Armando Morales, el nicaragüense, es un hombre muy alto. Su piel encierra claroscuros. La mirada se le hunde en busca de sus recónditas mismidades. Nacido en Latinoamérica profunda, su cosmópolis sólo puede compararse a la de Rubén Darío, el otro nicaragüense que se apoderó de París, de Nueva York, de Buenos Aires, del mundo.
Armando Morales, el pintor, ha hecho del lenguaje de los colores y de la textura la manera única de descifrar, de descubrir y de describir el Universo.
Soleadas recién nacidas, sus obras guardan el sabor de los milenios.

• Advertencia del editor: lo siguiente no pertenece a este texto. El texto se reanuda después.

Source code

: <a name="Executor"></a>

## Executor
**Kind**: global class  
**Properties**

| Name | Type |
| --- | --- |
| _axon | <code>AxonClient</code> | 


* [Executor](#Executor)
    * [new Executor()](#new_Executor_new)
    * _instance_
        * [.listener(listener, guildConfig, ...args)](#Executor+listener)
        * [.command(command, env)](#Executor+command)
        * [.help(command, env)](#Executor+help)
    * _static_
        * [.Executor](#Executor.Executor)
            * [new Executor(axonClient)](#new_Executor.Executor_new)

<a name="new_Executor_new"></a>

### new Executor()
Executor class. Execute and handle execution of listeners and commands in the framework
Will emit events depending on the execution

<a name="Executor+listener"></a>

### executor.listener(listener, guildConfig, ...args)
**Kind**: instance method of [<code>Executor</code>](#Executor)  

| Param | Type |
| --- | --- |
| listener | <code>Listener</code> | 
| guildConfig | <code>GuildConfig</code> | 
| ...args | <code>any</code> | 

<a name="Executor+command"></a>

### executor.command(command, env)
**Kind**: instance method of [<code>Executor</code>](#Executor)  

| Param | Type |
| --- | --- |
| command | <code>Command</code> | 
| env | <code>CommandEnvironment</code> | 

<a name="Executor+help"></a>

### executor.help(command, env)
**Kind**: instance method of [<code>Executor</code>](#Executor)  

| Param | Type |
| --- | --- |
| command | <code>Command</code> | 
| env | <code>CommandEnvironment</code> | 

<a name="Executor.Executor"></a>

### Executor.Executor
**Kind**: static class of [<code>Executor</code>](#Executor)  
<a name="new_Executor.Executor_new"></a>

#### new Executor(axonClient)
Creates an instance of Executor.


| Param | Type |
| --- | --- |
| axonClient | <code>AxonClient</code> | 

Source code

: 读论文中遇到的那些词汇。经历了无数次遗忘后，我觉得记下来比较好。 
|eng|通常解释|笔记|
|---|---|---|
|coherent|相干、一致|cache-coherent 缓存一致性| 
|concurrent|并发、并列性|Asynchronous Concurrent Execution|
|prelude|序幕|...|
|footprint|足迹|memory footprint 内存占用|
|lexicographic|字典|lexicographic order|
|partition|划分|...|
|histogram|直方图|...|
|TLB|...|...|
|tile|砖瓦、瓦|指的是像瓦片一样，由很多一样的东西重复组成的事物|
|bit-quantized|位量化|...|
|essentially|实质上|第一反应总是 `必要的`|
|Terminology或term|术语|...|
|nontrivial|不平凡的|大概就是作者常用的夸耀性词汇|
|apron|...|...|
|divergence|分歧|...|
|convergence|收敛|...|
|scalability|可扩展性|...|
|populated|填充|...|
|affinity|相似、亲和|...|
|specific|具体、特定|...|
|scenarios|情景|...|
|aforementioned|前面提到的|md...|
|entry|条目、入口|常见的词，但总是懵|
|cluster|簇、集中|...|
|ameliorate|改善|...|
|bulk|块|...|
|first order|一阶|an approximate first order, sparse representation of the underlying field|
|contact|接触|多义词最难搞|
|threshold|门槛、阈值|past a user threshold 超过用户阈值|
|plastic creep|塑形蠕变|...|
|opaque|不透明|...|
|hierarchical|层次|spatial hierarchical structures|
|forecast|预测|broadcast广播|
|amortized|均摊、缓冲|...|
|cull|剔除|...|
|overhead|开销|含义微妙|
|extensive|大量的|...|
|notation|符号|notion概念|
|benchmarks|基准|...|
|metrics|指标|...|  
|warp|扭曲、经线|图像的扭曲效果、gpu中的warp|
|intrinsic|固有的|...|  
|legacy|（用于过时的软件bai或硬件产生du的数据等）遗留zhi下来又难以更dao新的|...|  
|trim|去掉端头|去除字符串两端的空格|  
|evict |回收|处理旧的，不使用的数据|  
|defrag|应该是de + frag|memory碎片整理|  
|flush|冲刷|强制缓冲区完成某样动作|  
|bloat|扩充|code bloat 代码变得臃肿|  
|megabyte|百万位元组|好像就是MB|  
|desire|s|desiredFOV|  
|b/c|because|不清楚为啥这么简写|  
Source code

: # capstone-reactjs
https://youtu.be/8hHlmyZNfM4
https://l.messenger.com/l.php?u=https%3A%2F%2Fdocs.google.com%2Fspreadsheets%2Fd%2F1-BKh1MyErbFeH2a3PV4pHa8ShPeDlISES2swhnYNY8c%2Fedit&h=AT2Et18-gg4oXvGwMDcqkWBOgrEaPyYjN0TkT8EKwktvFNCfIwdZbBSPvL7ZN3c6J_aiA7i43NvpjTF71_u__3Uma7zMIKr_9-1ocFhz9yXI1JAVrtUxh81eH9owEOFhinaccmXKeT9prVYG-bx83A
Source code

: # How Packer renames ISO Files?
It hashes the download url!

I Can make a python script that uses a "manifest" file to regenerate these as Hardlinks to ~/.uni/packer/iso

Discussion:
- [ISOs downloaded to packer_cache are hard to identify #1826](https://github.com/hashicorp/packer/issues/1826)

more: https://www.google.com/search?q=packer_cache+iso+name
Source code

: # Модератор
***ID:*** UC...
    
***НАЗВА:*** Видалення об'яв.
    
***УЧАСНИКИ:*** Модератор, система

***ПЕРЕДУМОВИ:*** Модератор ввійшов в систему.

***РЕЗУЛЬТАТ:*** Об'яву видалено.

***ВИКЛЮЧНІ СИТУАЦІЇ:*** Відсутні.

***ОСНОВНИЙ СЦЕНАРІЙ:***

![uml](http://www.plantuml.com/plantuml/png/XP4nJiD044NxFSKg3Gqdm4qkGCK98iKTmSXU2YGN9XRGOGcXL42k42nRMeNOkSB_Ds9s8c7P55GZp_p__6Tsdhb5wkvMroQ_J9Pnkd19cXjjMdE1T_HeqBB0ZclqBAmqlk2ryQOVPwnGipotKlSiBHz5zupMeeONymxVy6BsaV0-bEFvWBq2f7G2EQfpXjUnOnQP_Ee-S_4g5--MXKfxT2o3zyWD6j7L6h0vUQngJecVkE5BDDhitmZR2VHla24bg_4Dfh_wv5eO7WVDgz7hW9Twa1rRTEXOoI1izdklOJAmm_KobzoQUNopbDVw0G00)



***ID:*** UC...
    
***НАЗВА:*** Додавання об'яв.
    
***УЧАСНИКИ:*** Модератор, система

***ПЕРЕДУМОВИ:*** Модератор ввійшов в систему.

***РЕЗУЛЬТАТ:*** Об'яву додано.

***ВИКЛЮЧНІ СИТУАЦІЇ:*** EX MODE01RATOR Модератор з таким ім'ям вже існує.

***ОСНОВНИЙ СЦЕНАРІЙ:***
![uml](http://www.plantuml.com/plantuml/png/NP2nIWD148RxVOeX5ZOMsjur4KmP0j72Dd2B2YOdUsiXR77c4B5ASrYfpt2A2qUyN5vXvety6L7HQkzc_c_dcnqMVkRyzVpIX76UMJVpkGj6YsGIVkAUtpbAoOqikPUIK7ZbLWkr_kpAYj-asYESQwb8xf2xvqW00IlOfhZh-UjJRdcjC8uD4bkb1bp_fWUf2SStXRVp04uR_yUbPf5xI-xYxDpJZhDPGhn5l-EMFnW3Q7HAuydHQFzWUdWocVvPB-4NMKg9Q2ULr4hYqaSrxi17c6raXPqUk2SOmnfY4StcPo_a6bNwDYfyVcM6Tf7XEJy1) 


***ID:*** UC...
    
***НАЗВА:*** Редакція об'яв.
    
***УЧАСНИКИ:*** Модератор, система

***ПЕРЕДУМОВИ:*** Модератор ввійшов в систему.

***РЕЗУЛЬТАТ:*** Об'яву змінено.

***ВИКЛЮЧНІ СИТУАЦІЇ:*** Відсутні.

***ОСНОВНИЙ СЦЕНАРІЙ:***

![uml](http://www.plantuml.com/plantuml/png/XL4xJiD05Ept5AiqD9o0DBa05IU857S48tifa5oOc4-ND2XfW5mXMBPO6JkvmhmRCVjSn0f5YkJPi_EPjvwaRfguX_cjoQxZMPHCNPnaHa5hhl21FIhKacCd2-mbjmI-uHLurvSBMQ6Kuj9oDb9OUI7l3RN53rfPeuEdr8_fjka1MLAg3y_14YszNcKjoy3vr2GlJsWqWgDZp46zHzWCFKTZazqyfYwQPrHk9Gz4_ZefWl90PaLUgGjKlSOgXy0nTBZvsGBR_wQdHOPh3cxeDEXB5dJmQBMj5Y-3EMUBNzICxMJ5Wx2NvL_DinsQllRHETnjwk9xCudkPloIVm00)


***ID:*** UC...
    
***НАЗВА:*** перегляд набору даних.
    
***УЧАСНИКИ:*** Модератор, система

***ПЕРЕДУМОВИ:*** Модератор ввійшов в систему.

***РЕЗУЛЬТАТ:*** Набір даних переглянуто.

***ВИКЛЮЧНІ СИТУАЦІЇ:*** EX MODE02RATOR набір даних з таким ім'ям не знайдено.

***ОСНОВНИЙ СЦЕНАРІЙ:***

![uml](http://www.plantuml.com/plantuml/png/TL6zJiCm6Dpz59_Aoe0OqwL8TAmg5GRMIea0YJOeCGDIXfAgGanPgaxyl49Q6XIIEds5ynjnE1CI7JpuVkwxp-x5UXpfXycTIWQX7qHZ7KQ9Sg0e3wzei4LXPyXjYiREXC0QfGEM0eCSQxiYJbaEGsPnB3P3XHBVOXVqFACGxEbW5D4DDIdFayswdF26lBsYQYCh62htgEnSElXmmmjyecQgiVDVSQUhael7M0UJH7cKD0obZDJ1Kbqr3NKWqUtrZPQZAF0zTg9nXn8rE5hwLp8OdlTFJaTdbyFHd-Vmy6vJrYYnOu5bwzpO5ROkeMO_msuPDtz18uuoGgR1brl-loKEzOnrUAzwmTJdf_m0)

Morales, a fuerza de ser moderno es fundamentalmente antiguo. Vive asaeteado por las actuales excentricidades del arte, por el tráfico de los marchands, por las exigencias de las galerías y los catálogos. Una parte de él vive y respira como Armando Morales, el pintor nicaragüense de envidiable éxito. La otra parte, la honda, mira de frente el rostro verdadero de la realidad, la tiene develada, desvelada en su insomnio privilegiado.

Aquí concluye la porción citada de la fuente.